Household financial stability - Tools
The NY Fed's Community Reinvestment Act Portal is a one-stop-shop for financial institutions, community organizations, and other stakeholders seeking information and resources related to the CRA. The website also includes the interactive tool “Find Your Bank”. This tool is a sortable table which includes 10 years-worth of information on NY Fed supervised financial institutions and their CRA performance.
The Home Mortgage Explorer is a tool that draws from publicly available Home Mortgage Disclosure Act (HMDA) data and enables users to explore trends in mortgage lending between 2010 and 2015 for the U.S. as a whole, states, and metropolitan and nonmetropolitan areas. Trends can be examined by loan purpose (e.g., home purchase vs. refinance) and loan type (e.g., conventional vs. Federal Housing Administration), and all measures are provided by applicant and neighborhood income.
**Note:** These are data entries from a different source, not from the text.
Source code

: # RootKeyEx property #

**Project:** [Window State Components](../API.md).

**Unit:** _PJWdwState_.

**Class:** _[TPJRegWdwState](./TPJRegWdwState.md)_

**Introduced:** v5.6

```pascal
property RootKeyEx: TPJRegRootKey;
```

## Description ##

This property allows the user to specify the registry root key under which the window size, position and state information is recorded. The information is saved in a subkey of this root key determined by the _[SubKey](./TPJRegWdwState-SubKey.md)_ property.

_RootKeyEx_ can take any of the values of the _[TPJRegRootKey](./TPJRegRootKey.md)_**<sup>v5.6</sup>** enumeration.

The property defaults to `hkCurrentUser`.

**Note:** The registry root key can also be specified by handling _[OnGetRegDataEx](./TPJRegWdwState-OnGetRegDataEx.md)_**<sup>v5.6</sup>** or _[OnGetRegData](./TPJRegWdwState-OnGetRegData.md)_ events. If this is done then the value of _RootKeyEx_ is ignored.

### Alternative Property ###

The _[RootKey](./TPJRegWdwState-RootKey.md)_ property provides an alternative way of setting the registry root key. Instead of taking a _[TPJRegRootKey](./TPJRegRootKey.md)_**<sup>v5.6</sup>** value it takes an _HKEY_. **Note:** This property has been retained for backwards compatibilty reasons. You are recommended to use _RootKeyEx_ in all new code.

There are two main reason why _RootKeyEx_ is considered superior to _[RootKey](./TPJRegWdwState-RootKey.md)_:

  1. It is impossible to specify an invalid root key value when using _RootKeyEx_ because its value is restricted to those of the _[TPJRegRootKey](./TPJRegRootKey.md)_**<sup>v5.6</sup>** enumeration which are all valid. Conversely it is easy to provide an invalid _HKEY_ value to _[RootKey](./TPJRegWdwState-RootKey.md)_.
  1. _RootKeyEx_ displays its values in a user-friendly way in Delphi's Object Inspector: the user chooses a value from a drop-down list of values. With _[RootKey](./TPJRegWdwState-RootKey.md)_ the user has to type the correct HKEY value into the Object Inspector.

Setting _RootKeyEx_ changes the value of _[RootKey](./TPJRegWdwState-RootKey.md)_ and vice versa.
Interested in knowing what credit conditions are like in your community and elsewhere? The New York Fed's Community Credit interactive maps highlight credit conditions in communities across the United States. The maps provide measures of credit inclusion and credit stress for the US., as well as for states and counties, from 2005 to 2014. Indicators include the percentage of quality borrowers and the percentage of residents who have access to some type of formal credit.
The Kansas City Fed provides financial forms, checklists and other resources to help consumers and small business owners prepare before and recover after disaster strikes. These resources were developed from a series of focus groups and meetings held in the tenth district.
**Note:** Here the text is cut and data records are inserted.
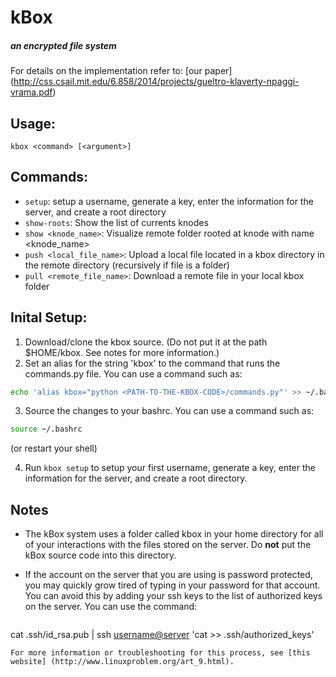 # kBox
##### an encrypted file system

For details on the implementation refer to:
[our paper] (http://css.csail.mit.edu/6.858/2014/projects/gueltro-klaverty-npaggi-vrama.pdf)

## Usage:
`kbox <command> [<argument>]`

## Commands:
- `setup`: setup a username, generate a key, enter the information for the server, and create a root directory
- `show-roots`: Show the list of currents knodes
- `show <knode_name>`: Visualize remote folder rooted at knode with name <knode_name>
- `push <local_file_name>`: Upload a local file located in a kbox directory in the remote directory (recursively if file is a folder)
- `pull <remote_file_name>`: Download a remote file in your local kbox folder

## Inital Setup:
1. Download/clone the kbox source. (Do not put it at the path $HOME/kbox. See notes for more information.)
2. Set an alias for the string 'kbox' to the command that runs the commands.py file. You can use a command such as: 

 ```bash
echo 'alias kbox="python <PATH-TO-THE-KBOX-CODE>/commands.py"' >> ~/.bashrc
```

3. Source the changes to your bashrc. You can use a command such as:

  ```bash
  source ~/.bashrc
  ```
(or restart your shell)

4. Run `kbox setup` to setup your first username, generate a key, enter the information for the server, and create a root directory.

## Notes
* The kBox system uses a folder called kbox in your home directory for all of your interactions with the files stored on the server. Do **not** put the kBox source code into this directory.
* If the account on the server that you are using is password protected, you may quickly grow tired of typing in your password for that account. You can avoid this by adding your ssh keys to the list of authorized keys on the server. You can use the command:

  ```bash
cat .ssh/id_rsa.pub | ssh <username@server> 'cat >> .ssh/authorized_keys'
```
For more information or troubleshooting for this process, see [this website] (http://www.linuxproblem.org/art_9.html).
Visit the Center’s web page for information on this community development research initiative of the St. Louis Fed, which conducts primary and applied research focused on rebuilding the household balance sheets of struggling American families. The Center leverages its research to inform public policy, community practice, families and future research.
The Boston Fed conducts a semi-annual survey of service providers' perceptions of the economic and financial conditions of lower-income communities and individuals in New England and the organizations that serve them. Read about the results of their October 2013 survey in this report.
The Boston Fed has created a powerful, time-saving, easy-to-use tool for people interested in the New England region. The tool uses census data to compare the demographic characteristics of lower-income and higher-income areas within a city. It also provides aggregate information for New England states and for the region as a whole
In disadvantaged neighborhoods, the condition of the housing stock can vary from block to block. On one block, homes appear well kept and in good condition, while on another, many homes show signs of physical distress. Since the blocks within the same neighborhood are often similar in terms of home values, what accounts for this pattern? And is there any contagion effect of home maintenance? Researchers at the Boston Fed examine this issue in several Boston neighborhoods in this report.
The Kansas City Fed provides fact sheets for employees to understand and make the most of their paychecks. The additional resources for employers can be used to reinforce the information provided in the fact sheets.
The Chicago Fed's IBEX is a series of economic statistics that measure the economic experience of particular income and demographic groups. The IBEX groups include the elderly and the working poor, as well as groupings by education, income quartile and race. The “IBEX 12 Month Inflation Rates” provide a monthly chain-weighted inflation measure for more than 30 socio-economic and demographic groups and overall urban population; the “IBEX Consumer Sentiment (IBEX-CS)” provides a monthly and quarterly index of consumer sentiment for 46 groups and the overall urban population.